(Task prompt):
Among the records below, find the lines containing "Thread" and state only how many there are.

(Record excerpts):

<<<<

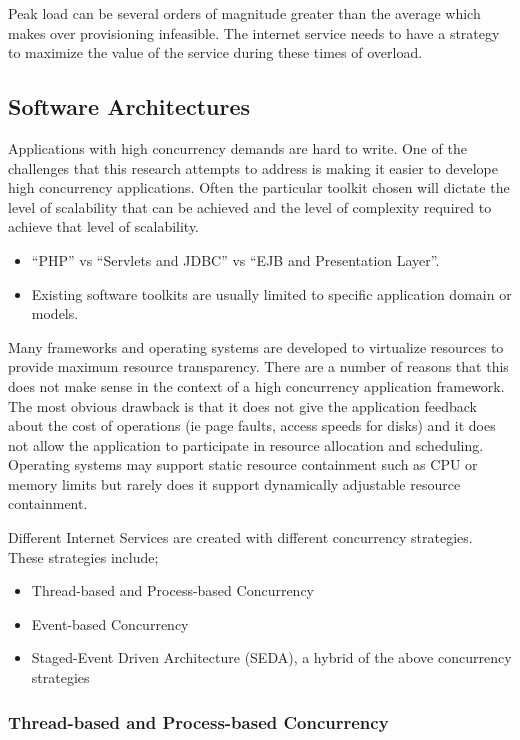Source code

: \documentclass[a4paper]{article}
\begin{document}
Peak load can be several orders of magnitude greater than the average which makes over provisioning infeasible. The internet service needs to have a strategy to maximize the value of the service during these times of overload.

\subsection{Software Architectures}

Applications with high concurrency demands are hard to write. One of the challenges that this research attempts to address is making it easier to develope high concurrency applications. Often the particular toolkit chosen will dictate the level of scalability that can be achieved and the level of complexity required to achieve that level of scalability. 

\begin{itemize}
\item ``PHP'' vs ``Servlets and JDBC'' vs ``EJB and Presentation Layer''.
\item Existing software toolkits are usually limited to specific application domain or models.
\end{itemize}

Many frameworks and operating systems are developed to virtualize resources to provide maximum resource transparency. There are a number of reasons that this does not make sense in the context of a high concurrency application framework. The most obvious drawback is that it does not give the application feedback about the cost of operations (ie page faults, access speeds for disks) and it does not allow the application to participate in resource allocation and scheduling. Operating systems may support static resource containment such as CPU or memory limits but rarely does it support dynamically adjustable resource containment.

Different Internet Services are created with different concurrency strategies. These strategies include;

\begin{itemize}
\item Thread-based and Process-based Concurrency
\item Event-based Concurrency
\item Staged-Event Driven Architecture (SEDA), a hybrid of the above concurrency strategies
\end{itemize}

\subsubsection{Thread-based and Process-based Concurrency}
\end{document}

>>>>

(Answer below):
2